The Weird Sisters by Eleanor Brown - I had often seen this book recommended by other bloggers and finally got around to reading it myself. Um, so good. It’s about 3 sisters in their late 20s/early 30s who end up living at home while their Mom deals with cancer. The entire family is a touch eccentric and each sister is dealing with her own issues. I love books like this - it’s kind of like the book version of The Family Stone.
Wild by Cheryl Strayed - This book is everywhere. Everyone is reading it and even Oprah Winfrey has resurrected her Book Club and picked this book. Even though I had zero interest in reading a memoir about hiking (major yawns) I bought the book. I read the book. I loved the book. So apparently not only am I not meant to judge a book by it’s cover but now I can’t even judge a book based on what it’s about. Some people just write really well and even if the topic may not interest you, they do a damn fine job of keeping you rather enthralled in their story.
The Art of Fielding by Chad Harbach - This is another book that everyone says is awesome. And everyone says it’s about baseball but don’t let that put you off. Well, sorry folks. I couldn’t get past the fact that it’s about baseball and I do not like baseball. Not even a little bit. But then Laney recommended it. And quite frankly, if Laney told me to read the the Oxford Dictionary from cover to cover I would do it because girlfriend NEVER gets it wrong when it comes to book recommendations. I remember she said that when she wasn’t reading the book she found herself thinking about the characters and what would become of them. So true. The characters in the book are quite brilliant. So just go read it. Not because I said so. But because Laney said so.

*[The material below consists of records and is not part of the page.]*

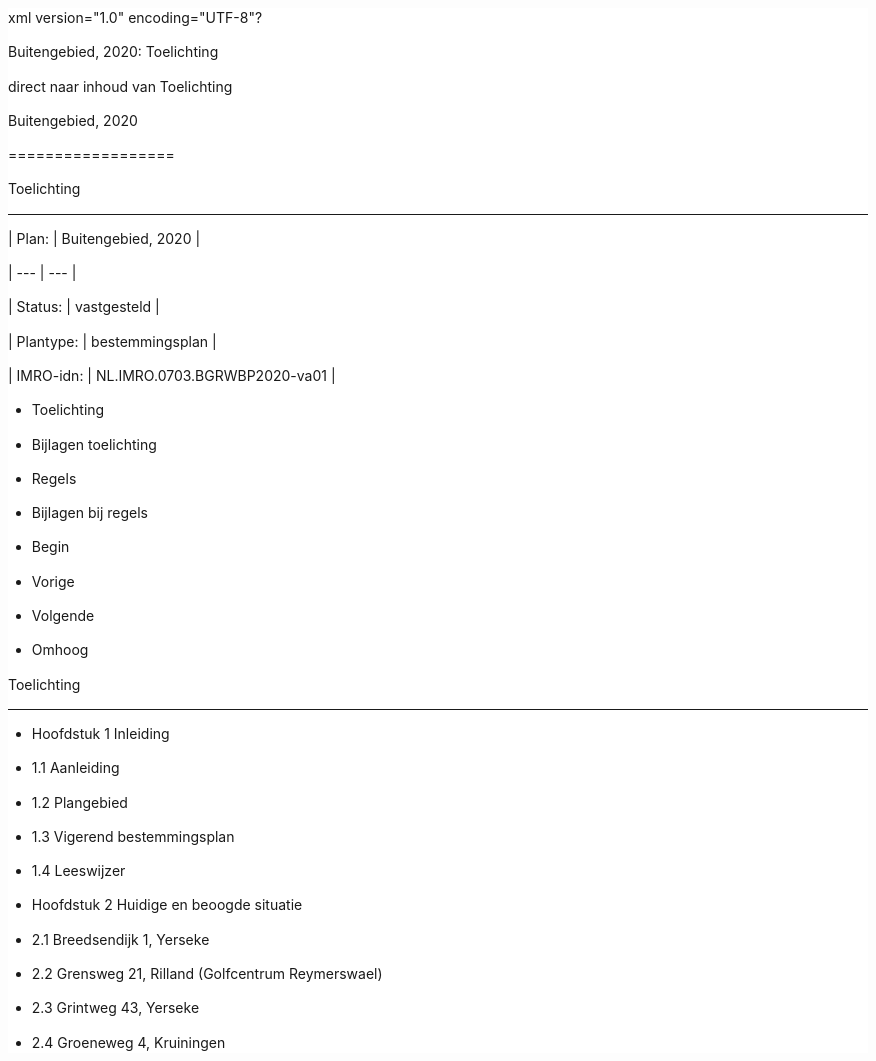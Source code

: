 xml version\="1\.0" encoding\="UTF\-8"?

Buitengebied, 2020: Toelichting

direct naar inhoud van Toelichting

Buitengebied, 2020

==================

Toelichting

-----------

| Plan: | Buitengebied, 2020 |

| --- | --- |

| Status: | vastgesteld |

| Plantype: | bestemmingsplan |

| IMRO\-idn: | NL.IMRO.0703\.BGRWBP2020\-va01 |

* Toelichting

* Bijlagen toelichting

* Regels

* Bijlagen bij regels

* Begin

* Vorige

* Volgende

* Omhoog

Toelichting

-----------

* Hoofdstuk 1 Inleiding

+ 1\.1 Aanleiding

+ 1\.2 Plangebied

+ 1\.3 Vigerend bestemmingsplan

+ 1\.4 Leeswijzer

* Hoofdstuk 2 Huidige en beoogde situatie

+ 2\.1 Breedsendijk 1, Yerseke

+ 2\.2 Grensweg 21, Rilland (Golfcentrum Reymerswael)

+ 2\.3 Grintweg 43, Yerseke

+ 2\.4 Groeneweg 4, Kruiningen
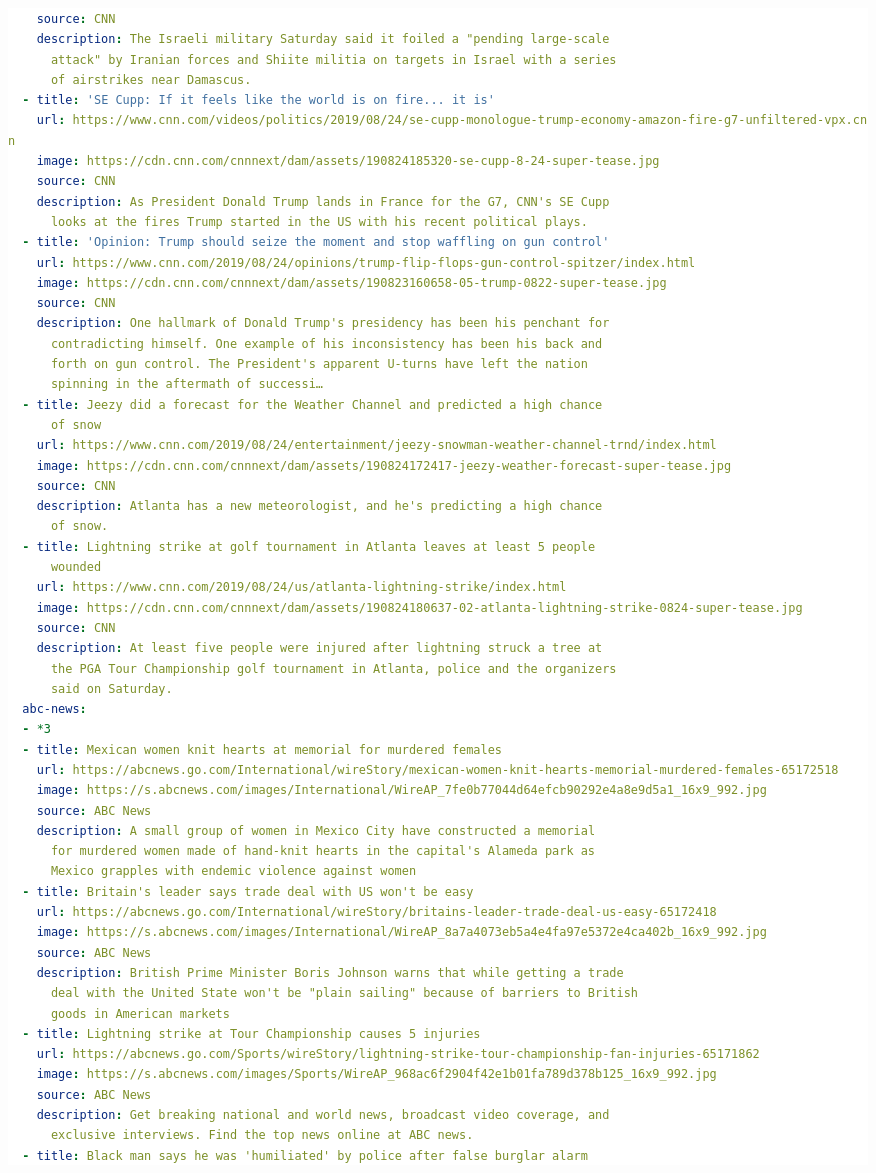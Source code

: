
 ```yaml
    source: CNN
    description: The Israeli military Saturday said it foiled a "pending large-scale
      attack" by Iranian forces and Shiite militia on targets in Israel with a series
      of airstrikes near Damascus.
  - title: 'SE Cupp: If it feels like the world is on fire... it is'
    url: https://www.cnn.com/videos/politics/2019/08/24/se-cupp-monologue-trump-economy-amazon-fire-g7-unfiltered-vpx.cnn
    image: https://cdn.cnn.com/cnnnext/dam/assets/190824185320-se-cupp-8-24-super-tease.jpg
    source: CNN
    description: As President Donald Trump lands in France for the G7, CNN's SE Cupp
      looks at the fires Trump started in the US with his recent political plays.
  - title: 'Opinion: Trump should seize the moment and stop waffling on gun control'
    url: https://www.cnn.com/2019/08/24/opinions/trump-flip-flops-gun-control-spitzer/index.html
    image: https://cdn.cnn.com/cnnnext/dam/assets/190823160658-05-trump-0822-super-tease.jpg
    source: CNN
    description: One hallmark of Donald Trump's presidency has been his penchant for
      contradicting himself. One example of his inconsistency has been his back and
      forth on gun control. The President's apparent U-turns have left the nation
      spinning in the aftermath of successi…
  - title: Jeezy did a forecast for the Weather Channel and predicted a high chance
      of snow
    url: https://www.cnn.com/2019/08/24/entertainment/jeezy-snowman-weather-channel-trnd/index.html
    image: https://cdn.cnn.com/cnnnext/dam/assets/190824172417-jeezy-weather-forecast-super-tease.jpg
    source: CNN
    description: Atlanta has a new meteorologist, and he's predicting a high chance
      of snow.
  - title: Lightning strike at golf tournament in Atlanta leaves at least 5 people
      wounded
    url: https://www.cnn.com/2019/08/24/us/atlanta-lightning-strike/index.html
    image: https://cdn.cnn.com/cnnnext/dam/assets/190824180637-02-atlanta-lightning-strike-0824-super-tease.jpg
    source: CNN
    description: At least five people were injured after lightning struck a tree at
      the PGA Tour Championship golf tournament in Atlanta, police and the organizers
      said on Saturday.
  abc-news:
  - *3
  - title: Mexican women knit hearts at memorial for murdered females
    url: https://abcnews.go.com/International/wireStory/mexican-women-knit-hearts-memorial-murdered-females-65172518
    image: https://s.abcnews.com/images/International/WireAP_7fe0b77044d64efcb90292e4a8e9d5a1_16x9_992.jpg
    source: ABC News
    description: A small group of women in Mexico City have constructed a memorial
      for murdered women made of hand-knit hearts in the capital's Alameda park as
      Mexico grapples with endemic violence against women
  - title: Britain's leader says trade deal with US won't be easy
    url: https://abcnews.go.com/International/wireStory/britains-leader-trade-deal-us-easy-65172418
    image: https://s.abcnews.com/images/International/WireAP_8a7a4073eb5a4e4fa97e5372e4ca402b_16x9_992.jpg
    source: ABC News
    description: British Prime Minister Boris Johnson warns that while getting a trade
      deal with the United State won't be "plain sailing" because of barriers to British
      goods in American markets
  - title: Lightning strike at Tour Championship causes 5 injuries
    url: https://abcnews.go.com/Sports/wireStory/lightning-strike-tour-championship-fan-injuries-65171862
    image: https://s.abcnews.com/images/Sports/WireAP_968ac6f2904f42e1b01fa789d378b125_16x9_992.jpg
    source: ABC News
    description: Get breaking national and world news, broadcast video coverage, and
      exclusive interviews. Find the top news online at ABC news.
  - title: Black man says he was 'humiliated' by police after false burglar alarm
```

Gone Girl by Gillian Flynn - Every man and his dog has been reading this book lately and blogging about it. I first saw the recommendation on Ashley’s blog. A very simple JUST READ IT type of recommendation. So I did. And my god, I couldn’t put the damn thing down. And neither can anyone else judging from the number of recommendations I saw on other blogs just in the last week.
And an honorable mention to the WORST BOOK EVER Fifty Shades of Grey by EL James aka mommy-porn. Every second woman was reading it by the pool in Puerto Rico. And it came up in conversation multiple times during the the vacation. So I was a bit if you can’t beat em join em and downloaded the damn thing. Anyway, it’s terrible on every level. And I can never get those hours of my life back.